In 1880 East London, rumour-dogged Inspector Kildare (Nighy) is handed the impossible task of catching the Limehouse Golem, a serial killer staging elaborate murders. Working with Constable Flood (Mays), Kildare narrows the suspects to four men: playwright John (Reid), whose actress wife Lizzie (Cooke) is on trial for poisoning him; lively stage star Dan (Booth); novelist George Gissing (Watkins) and Karl Marx (Goodman). Yes, the Karl Marx. To make sense of this, Kildare becomes embroiled in Lizzie's case, realising that her stage colleagues hold the key to the larger mystery.

Goldman's script attempts to include every plot gyration from Peter Ackroyd's novel, which requires extended flashbacks and imagined scenarios played out on-screen. It looks terrific, shifting from gloomy streets to bawdy music halls to pinched courtrooms. And the cast members have fun with their layered characters, each of whom of course has a motive. At about the mid-point, it's clear who the villain is to anyone paying attention. But the reveal waits until the very end.
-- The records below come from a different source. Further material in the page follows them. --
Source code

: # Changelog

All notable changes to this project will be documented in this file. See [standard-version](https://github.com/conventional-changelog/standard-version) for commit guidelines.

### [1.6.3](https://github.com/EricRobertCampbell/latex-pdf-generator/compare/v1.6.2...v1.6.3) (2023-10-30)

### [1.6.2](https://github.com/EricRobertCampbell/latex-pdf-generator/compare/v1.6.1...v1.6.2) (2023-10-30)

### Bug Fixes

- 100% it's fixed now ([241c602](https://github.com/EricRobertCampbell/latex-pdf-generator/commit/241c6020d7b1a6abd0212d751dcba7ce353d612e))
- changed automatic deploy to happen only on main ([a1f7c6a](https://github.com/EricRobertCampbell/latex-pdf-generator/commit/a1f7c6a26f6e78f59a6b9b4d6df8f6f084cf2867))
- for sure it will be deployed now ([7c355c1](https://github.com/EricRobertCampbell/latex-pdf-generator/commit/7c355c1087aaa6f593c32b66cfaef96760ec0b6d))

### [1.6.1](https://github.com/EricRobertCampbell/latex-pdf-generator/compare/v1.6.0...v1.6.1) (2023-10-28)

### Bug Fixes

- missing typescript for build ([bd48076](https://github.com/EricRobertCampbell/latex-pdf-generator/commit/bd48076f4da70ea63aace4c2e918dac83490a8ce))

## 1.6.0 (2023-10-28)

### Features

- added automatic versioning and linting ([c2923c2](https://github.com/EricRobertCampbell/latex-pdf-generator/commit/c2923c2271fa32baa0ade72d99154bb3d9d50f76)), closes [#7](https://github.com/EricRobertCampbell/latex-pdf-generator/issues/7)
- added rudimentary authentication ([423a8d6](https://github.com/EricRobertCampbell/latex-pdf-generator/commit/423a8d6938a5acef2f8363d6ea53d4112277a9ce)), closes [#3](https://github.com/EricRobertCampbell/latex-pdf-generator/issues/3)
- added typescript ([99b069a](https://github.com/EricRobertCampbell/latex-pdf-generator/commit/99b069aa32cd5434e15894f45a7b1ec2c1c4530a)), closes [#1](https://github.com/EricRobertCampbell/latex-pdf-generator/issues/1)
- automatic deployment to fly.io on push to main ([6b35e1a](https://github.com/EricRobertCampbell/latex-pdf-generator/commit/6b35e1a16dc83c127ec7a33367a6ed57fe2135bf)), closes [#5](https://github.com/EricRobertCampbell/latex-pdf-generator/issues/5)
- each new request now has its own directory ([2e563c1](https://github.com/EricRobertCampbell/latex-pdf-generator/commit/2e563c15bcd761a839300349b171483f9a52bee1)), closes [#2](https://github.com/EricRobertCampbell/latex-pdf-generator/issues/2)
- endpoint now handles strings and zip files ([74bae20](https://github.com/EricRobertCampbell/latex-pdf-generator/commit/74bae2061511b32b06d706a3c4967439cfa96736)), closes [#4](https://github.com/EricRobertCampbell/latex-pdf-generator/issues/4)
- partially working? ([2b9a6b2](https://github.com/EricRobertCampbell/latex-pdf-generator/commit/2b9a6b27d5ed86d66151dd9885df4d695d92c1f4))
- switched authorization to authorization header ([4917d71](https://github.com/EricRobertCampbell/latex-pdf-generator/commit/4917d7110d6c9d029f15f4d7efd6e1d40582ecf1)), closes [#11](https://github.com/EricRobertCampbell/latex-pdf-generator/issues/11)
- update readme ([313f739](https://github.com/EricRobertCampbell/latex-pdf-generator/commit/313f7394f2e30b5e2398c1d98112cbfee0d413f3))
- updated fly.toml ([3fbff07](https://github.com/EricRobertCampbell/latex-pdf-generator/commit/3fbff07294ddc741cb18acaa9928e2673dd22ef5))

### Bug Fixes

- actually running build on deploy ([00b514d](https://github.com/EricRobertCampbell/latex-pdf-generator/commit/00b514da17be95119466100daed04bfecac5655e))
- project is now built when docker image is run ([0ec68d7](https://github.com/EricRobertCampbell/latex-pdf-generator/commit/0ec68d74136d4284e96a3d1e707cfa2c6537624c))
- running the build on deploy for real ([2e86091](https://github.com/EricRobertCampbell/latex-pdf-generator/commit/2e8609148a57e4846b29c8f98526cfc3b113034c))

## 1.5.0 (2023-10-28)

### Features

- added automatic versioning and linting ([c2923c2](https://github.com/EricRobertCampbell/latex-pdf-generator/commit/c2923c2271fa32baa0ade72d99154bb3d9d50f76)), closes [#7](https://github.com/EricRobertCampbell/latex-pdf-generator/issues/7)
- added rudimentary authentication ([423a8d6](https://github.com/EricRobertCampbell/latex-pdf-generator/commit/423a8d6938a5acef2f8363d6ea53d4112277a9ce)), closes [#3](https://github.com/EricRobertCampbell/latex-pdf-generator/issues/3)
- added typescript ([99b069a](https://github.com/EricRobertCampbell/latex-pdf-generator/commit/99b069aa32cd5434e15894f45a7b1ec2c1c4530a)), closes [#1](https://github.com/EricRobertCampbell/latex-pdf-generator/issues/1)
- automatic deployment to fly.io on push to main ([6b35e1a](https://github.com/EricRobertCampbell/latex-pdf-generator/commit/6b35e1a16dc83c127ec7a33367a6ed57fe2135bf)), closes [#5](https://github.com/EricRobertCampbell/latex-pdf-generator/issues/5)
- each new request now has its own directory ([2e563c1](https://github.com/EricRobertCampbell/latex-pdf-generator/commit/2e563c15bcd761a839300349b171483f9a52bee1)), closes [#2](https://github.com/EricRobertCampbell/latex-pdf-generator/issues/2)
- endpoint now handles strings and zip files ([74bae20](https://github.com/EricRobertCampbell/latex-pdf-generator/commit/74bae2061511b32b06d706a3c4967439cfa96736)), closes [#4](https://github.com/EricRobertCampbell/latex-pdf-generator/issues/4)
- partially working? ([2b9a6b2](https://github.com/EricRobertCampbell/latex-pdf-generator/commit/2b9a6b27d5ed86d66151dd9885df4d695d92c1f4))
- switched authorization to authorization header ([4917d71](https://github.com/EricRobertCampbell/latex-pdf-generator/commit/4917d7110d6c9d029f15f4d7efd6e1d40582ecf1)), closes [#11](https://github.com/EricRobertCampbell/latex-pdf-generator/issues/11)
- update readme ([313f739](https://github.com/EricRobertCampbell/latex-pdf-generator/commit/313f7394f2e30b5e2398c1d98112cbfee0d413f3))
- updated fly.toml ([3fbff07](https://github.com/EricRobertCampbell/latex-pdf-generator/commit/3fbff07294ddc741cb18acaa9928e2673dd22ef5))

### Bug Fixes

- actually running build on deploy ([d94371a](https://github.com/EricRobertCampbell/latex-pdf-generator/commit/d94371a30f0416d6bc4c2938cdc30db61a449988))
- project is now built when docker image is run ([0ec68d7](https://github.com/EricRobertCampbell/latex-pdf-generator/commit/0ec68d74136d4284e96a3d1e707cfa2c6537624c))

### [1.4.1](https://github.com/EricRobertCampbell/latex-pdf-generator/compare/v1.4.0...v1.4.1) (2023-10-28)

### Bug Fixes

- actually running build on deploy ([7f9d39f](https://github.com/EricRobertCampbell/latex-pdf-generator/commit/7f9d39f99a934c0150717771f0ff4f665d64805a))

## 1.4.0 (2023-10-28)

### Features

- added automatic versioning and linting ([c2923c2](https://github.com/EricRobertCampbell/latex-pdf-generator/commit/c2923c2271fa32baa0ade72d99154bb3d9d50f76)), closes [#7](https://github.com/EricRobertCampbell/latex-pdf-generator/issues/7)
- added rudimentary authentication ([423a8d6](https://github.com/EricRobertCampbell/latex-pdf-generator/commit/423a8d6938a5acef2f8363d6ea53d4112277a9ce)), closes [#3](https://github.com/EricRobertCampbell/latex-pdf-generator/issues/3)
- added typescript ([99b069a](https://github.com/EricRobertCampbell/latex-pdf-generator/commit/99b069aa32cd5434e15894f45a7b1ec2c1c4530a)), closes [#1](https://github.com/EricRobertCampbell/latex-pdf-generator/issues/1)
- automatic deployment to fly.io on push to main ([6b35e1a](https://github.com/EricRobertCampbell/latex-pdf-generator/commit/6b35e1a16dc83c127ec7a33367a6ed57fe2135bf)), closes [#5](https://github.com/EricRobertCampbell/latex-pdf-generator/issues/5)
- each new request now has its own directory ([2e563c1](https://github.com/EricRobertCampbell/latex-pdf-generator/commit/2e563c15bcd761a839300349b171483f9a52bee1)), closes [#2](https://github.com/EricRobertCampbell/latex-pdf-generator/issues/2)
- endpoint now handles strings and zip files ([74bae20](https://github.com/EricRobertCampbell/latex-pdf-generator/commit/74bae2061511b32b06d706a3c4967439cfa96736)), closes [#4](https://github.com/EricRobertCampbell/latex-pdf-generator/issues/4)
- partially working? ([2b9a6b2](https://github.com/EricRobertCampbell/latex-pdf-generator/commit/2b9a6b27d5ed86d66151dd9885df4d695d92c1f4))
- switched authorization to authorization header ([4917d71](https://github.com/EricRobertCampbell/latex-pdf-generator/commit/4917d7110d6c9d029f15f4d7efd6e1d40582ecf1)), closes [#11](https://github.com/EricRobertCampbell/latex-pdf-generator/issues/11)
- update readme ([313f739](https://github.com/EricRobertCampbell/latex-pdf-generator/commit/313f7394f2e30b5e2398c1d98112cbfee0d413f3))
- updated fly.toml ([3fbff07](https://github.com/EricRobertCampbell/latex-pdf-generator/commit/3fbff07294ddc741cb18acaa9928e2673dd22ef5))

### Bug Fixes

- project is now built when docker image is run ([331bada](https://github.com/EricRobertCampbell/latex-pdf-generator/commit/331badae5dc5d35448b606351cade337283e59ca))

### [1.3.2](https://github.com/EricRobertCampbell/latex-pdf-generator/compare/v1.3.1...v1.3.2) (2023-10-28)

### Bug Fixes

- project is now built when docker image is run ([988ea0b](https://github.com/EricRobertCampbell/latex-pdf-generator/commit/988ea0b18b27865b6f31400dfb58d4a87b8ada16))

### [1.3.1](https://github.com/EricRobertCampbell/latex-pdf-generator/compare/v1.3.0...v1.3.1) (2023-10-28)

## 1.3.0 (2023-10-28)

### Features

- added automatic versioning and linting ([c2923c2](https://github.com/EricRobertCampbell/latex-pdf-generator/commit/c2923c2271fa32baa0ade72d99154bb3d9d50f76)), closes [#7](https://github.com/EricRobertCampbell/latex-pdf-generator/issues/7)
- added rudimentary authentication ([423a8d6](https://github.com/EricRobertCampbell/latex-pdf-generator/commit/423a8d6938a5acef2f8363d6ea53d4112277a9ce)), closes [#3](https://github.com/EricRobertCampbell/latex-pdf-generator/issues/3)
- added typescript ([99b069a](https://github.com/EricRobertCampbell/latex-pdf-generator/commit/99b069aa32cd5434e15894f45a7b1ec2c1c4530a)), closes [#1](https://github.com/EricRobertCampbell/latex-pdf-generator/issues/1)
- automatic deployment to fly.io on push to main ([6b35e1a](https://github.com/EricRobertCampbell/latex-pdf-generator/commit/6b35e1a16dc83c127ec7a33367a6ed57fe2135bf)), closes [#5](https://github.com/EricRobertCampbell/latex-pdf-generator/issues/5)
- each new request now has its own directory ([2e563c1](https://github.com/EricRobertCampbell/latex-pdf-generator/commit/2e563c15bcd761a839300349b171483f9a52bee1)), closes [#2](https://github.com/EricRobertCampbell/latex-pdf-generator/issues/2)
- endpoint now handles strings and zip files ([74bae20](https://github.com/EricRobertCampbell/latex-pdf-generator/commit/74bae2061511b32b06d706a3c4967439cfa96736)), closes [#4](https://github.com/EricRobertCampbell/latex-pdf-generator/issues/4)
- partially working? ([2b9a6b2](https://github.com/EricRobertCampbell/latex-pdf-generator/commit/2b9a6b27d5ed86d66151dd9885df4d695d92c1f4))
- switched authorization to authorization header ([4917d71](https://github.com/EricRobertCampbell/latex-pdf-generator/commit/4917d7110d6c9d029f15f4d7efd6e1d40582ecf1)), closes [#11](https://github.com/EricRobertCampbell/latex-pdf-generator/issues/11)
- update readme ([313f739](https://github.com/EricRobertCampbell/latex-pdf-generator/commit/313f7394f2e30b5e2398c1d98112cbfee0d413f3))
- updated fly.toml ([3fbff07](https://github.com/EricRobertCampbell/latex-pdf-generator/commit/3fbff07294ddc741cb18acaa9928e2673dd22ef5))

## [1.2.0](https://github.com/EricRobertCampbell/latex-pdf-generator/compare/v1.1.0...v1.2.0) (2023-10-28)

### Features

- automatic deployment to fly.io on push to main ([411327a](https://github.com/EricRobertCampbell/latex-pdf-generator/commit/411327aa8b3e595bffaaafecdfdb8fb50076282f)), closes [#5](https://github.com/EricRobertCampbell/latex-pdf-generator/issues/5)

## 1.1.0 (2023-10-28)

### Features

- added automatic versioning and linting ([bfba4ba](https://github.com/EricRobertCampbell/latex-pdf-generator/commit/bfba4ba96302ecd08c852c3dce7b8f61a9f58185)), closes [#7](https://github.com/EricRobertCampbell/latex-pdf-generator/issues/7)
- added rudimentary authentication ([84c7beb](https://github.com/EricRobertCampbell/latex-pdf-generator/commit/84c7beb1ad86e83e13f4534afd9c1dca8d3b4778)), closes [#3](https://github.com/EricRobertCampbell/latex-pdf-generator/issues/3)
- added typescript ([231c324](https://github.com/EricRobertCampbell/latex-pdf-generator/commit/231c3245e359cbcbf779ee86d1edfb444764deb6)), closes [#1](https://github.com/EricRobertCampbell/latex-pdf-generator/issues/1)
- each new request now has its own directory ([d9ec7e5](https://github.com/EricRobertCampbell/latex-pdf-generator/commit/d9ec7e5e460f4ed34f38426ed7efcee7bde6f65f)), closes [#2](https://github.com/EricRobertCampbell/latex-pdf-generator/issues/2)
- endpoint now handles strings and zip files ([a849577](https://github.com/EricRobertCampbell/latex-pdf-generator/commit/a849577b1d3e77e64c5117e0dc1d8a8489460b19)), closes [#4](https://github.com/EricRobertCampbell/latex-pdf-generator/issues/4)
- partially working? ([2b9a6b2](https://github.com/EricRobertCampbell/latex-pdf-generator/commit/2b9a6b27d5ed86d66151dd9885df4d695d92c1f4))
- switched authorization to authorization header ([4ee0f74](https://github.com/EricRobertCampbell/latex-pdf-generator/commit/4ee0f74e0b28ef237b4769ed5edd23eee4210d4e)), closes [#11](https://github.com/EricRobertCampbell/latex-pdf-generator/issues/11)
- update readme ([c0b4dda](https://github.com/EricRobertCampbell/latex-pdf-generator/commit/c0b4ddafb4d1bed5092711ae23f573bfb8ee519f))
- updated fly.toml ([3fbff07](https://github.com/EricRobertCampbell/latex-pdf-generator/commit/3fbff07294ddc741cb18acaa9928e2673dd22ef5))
Nighy anchors the film with his usual casual sarcasm, lending both gravitas and humour to a man haunted by gossip that he doesn't like women. This adds some enjoyable zing to his interaction with Mays' rather dorky sidekick. Meanwhile, Cooke shines in the central role, adding some singing and comedy to Lizzie's super-dramatic arc. Booth gets to steal scenes as the shameless showman, while Valverde does some spirited glowering as the third in a love triangle.

Such a complicated script requires close attention from the viewer, and director Medina has far too much fun distracting us, cutting away oddly from some key moments while wallowing in others. This is a very busy film, with plenty of intrigue to hold the attention. The unravelling mystery has its joys, although both the sex and violence are bizarrely uneven. And the perspective continually shifts from character to character, leaving us without a central figure we can care about. Still, it's nice to see a Victorian thriller with a queer feminist slant.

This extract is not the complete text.